Übrigens wird auf der E3 angeblich das neue Warhammer 40k MMO vorgestellt, da bin ich schon sehr gespannt drauf. Da wird man wohl reinschauen müssen. Doch erstmal bleibt abzuwarten wie Cataclysm (in Hinblick auf das versprochene PVP) und das (hoffentlich bald erscheindende, da WoW auch schon wieder fad ist) SWTOR den MMO Markt aufmischt (oder nicht).


----------



## Brummbör (13. Juni 2010)

GW2 könnte mit server vs server den pvp bereich aufmischen.


----------



## Kranak90 (14. Juni 2010)

Mythic ist in L.A gelandet. Die Spannung steigt 


			Dieser Inhalt steht nur eingeloggten Mitgliedern zur Verfügung.


----------



## Rozen (14. Juni 2010)

und dann gabs diesen Kommentar von Carrie:

"Sorry for the tease. But Mythic is not officially at E3 so there should be no big news unless someone gets really drunk."

oh man....


----------



## Kranak90 (14. Juni 2010)

Rozen schrieb:


> und dann gabs diesen Kommentar von Carrie:
> 
> "Sorry for the tease. But Mythic is not officially at E3 so there should be no big news unless someone gets really drunk."
> 
> oh man....



Was soll denn das schon wieder? Da denkt man da kommt was großes und dann das -.- Ich bin echt enttäuscht...


----------



## OldboyX (14. Juni 2010)

Kranak90 schrieb:


> Was soll denn das schon wieder? Da denkt man da kommt was großes und dann das -.- Ich bin echt enttäuscht...



Ja, aber man sollte sich auch keine unrealistischen Hoffnungen machen. In regelmäßigen Abständen hat man hier im Forum diese "Addon", "3. Fraktion" usw. Spekulanten. Bei solchen Erwartungen muss man ja enttäuscht werden. Die Art von "riesigem Content Schub" wird es in WAR nicht geben. Selbst wenn ein Addon kommen sollte, wird es wohl in etwa so ausfallen wie das von AoC oder eines der kleineren von HDRO.
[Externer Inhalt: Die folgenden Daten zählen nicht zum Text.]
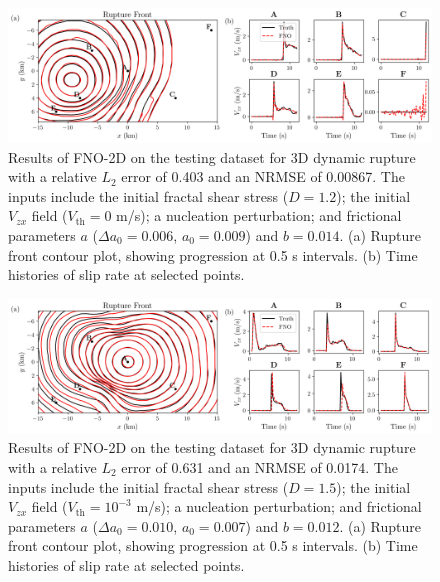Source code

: \documentclass[a4paper,11pt]{article}
\begin{document}
\begin{figure}[H]
    \centering
    \includegraphics[width=1.0\linewidth]{figures/V2/si/3D/4.png}
    \caption{\label{fig:3D_mu_5std}Results of FNO-2D on the testing dataset for 3D dynamic rupture with a relative \(L_2\) error of 0.403 and an NRMSE of 0.00867. The inputs include the initial fractal shear stress (\(D = 1.2\)); the initial \(V_{zx}\) field (\(V_\text{th} = 0\) m/s); a nucleation perturbation; and frictional parameters \(a\) (\(\Delta a_0 = 0.006\), \(a_0 = 0.009\)) and \(b = 0.014\). (a) Rupture front contour plot, showing progression at 0.5 s intervals. (b) Time histories of slip rate at selected points.
    }
\end{figure}

\begin{figure}[H]
    \centering
    \includegraphics[width=1.0\linewidth]{figures/V2/si/3D/6.png}
    \caption{\label{fig:3D_mu_6std}Results of FNO-2D on the testing dataset for 3D dynamic rupture with a relative \(L_2\) error of 0.631 and an NRMSE of 0.0174. The inputs include the initial fractal shear stress (\(D = 1.5\)); the initial \(V_{zx}\) field (\(V_\text{th} = 10^{-3}\) m/s); a nucleation perturbation; and frictional parameters \(a\) (\(\Delta a_0 = 0.010\), \(a_0 = 0.007\)) and \(b = 0.012\). (a) Rupture front contour plot, showing progression at 0.5 s intervals. (b) Time histories of slip rate at selected points.
    }
\end{figure}
\end{document}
Ein riesiges "neue Gegenden, Rufranganhebung, neue Klassen, neue Rassen, 3. Fraktion, usw." - Addon gibt WAR einfach nicht mehr her und der erfhoffte Anstieg an Spielerabos existiert nur in den Köpfen der Fans. Die Lage hat sich etwas stabilisiert und der Abwärtstrend wurde gebremst (dabei weiß man nichtmal genau, ob er vollständig zum Erliegen gekommen ist - ein Aufwärtstrend ist daraus jedenfalls nicht geworden). Da ist es doch besser etwas realistischer zu bleiben, dann kann man sich umso mehr freuen, wenn sich dann doch etwas tut.


----------



## Wolfner (14. Juni 2010)

Rozen schrieb:


> und dann gabs diesen Kommentar von Carrie:
> 
> "Sorry for the tease. But Mythic is not officially at E3 so there should be no big news unless someone gets really drunk."
> 
> oh man....



Warum bin ich nicht überrascht :-B

Naja...
Habe mein Hauptaugenmerk bei dieser E3 ohnehin auf dem 40k MMOG (und Shogun 2.... und Deus Ex 3.... und und und - eigentlich ne Menge nette Sachen dieses Jahr).


----------



## Kranak90 (14. Juni 2010)

Naja jedes Popel MMO, und sei es noch so klein und hat wenige Spieler, bekommt neuen Content. Mythic hat für Dark Age of Camelot auch viele Erweiterungen rausgebracht, warum passiert das nicht bei WAR? Immer mehr Leute sin din letzter Zeit 80 geworden und viele stehen kurz bevor. Diese Leute spielen fast alle nicht mehr sehr aktiv und schauen nur noch mal ab und zu rein.
es wird definitiv mal Zeit für was neues. LdT war nicht toll und wird es nie sein. Und nach fast 2 jahren sollte mal ein Addon angekündigt werden. Sogar AoC hats geschafft. wer hat den Funcom ne Standpauke darüber gehalten wie man gute Spiele produziert? Genau, Mythic. Jetzt ist der Spieß aber andersrum. Was macht Mythic wenn die neuen großen MMO's wie SWTOR, GW 2 oder das WH40K MMO vor der Tür stehen? Dann ist WAR definitiv vor dem aus!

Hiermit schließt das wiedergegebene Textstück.